The Evie sundress – which had professed to single-handedly help conservative women find husbands this summer – was instantly met with an outpouring of negative reviews online, in what became known as #SundressGate.

“Love a yellow dress for my tan skin tone, but this dress looks like something a 17 year old would buy from Shein or Forever 21 for $20,” wrote one fan on Instagram.

“I love y’all but this dress looks cheap and you want me to pay $129 for a rayon dress that can’t go in the washing machine??” another Instagram user commented.

The reviews were a bit less kind on X, formerly Twitter. One user, who referred to themself as “anti-feminist,” described the dress as “fugly” and pointed out how its “immodest” hemline fell just above the knee.

“Claiming to be a dress that can ‘fix fertility’ while being made of a fabric that is an endocrine disrupter is really embarrassing,” said another customer, who griped about the dress’ rayon fabric.

“I love @Evie_Magazine but this new sundress is a letdown,” said another X user, who goes by Christiana on the platform. “There’s no way I’m paying $129 for a dress that’s not even made of natural fibers, not to mention it isn’t flattering even in the model photos.”

“This dress doesn’t look high quality; it doesn’t feel timeless, like it can be worn year after year and still be classic. It looks like something I could find at TJ Maxx,” said Christiana, who described herself in her bio as “God’s laughing daughter”.

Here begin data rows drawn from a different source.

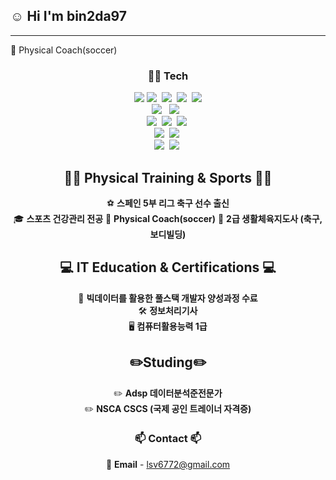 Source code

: ## ☺️ Hi I'm bin2da97
---
💼 Physical Coach(soccer)
<!--타이틀 부분-->

<!--내용 부분-->
<h3 align="center">👨‍💻 Tech </h3>
<div align="center">
  <img src="https://img.shields.io/badge/Python-3776AB?style=for-the-badge&logo=Python&logoColor=white">
  <img src="https://img.shields.io/badge/pandas-150458.svg?style=for-the-badge&logo=pandas&logoColor=white" />&nbsp
  <img src="https://img.shields.io/badge/numpy-4d77cf.svg?style=for-the-badge&logo=numpy&logoColor=white" />&nbsp
  <img src="https://img.shields.io/badge/Matplotlib-11557c.svg?style=for-the-badge&logo=Matplotlib&logoColor=white" />&nbsp
  <img src="https://img.shields.io/badge/TensorFlow-FF6F00?style=for-the-badge&logo=TensorFlow&logoColor=white"/>
</div>

<div align="center">
  <img src="https://img.shields.io/badge/JAVA-007396?style=for-the-badge&logo=Java&logoColor=white"/> &nbsp
  <img src="https://img.shields.io/badge/spring-6DB33F?style=for-the-badge&logo=spring&logoColor=white"> &nbsp
</div>

<div align="center">
  <img src="https://img.shields.io/badge/javascript-F7DF1E.svg?style=for-the-badge&logo=javascript&logoColor=20232a" />&nbsp
  <img src="https://img.shields.io/badge/react-61DAFB?style=for-the-badge&logo=react&logoColor=black">&nbsp
  <img src="https://img.shields.io/badge/jquery-0769AD?style=for-the-badge&logo=jquery&logoColor=white">&nbsp
</div>

<div align="center">
  <img src="https://img.shields.io/badge/mysql-4479A1?style=for-the-badge&logo=mysql&logoColor=white">&nbsp
  <img src="https://img.shields.io/badge/oracle-F80000?style=for-the-badge&logo=oracle&logoColor=white">&nbsp
</div>

<div align="center">
  <img src="https://img.shields.io/badge/html5-E34F26?style=for-the-badge&logo=html5&logoColor=white">&nbsp
  <img src="https://img.shields.io/badge/css-1572B6?style=for-the-badge&logo=css3&logoColor=white">&nbsp
</div>
<h2 align="center">🏃‍♂️ Physical Training & Sports 🏃‍♂️</h2>
<div align="center">
  
  ⚽ **스페인 5부 리그 축구 선수 출신**  
  🎓 **스포츠 건강관리 전공** 
  💼 **Physical Coach(soccer)**
  📖 **2급 생활체육지도사 (축구, 보디빌딩)**  
</div>

<h2 align="center">💻 IT Education & Certifications 💻</h2>
<div align="center">
  
  📜 **빅데이터를 활용한 풀스택 개발자 양성과정 수료**  
  🛠️ **정보처리기사**  
  🖥️ **컴퓨터활용능력 1급** <br>
  
</div>
<h2 align="center">✏️Studing✏️</h2>
<div align="center">
  
  ✏️ **Adsp 데이터분석준전문가**<br>
  ✏️ **NSCA CSCS (국제 공인 트레이너 자격증)**
</div>

<h3 align="center">📫 Contact 📫</h3>
<div align="center">
  
  📧 **Email** - lsv6772@gmail.com
</div>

At first, Evie Magazine’s foray into fashion with a quintessential sundress seemed like the perfect move for a company described as “Gen Z Cosmopolitan for the far right.” However, perhaps it’s downfall occurred because Evie Magazine failed to recognize that people care a lot about sustainable fashion.

Nevertheless, Martinez confirmed in a statement to The Independent that the roll-out of the Evie Dress has actually been a “huge success” for the brand.

“We sold out twice within two days. Our most popular sizes sold out within one hour. The passionate debate between those who liked and disliked the dress for various reasons only fueled its popularity. It’s certainly not for everyone, but neither is anything else,” she said.

As for the backlash over its fabric, the founder explained that the sundress was made from “high-quality” rayon that was “naturally derived fiber from wood pulp, often bamboo or cotton linters”. According to Martinez, the dress was also priced at $129 to reflect its “US manufacturing, the built-in bra, and the limited quantities.”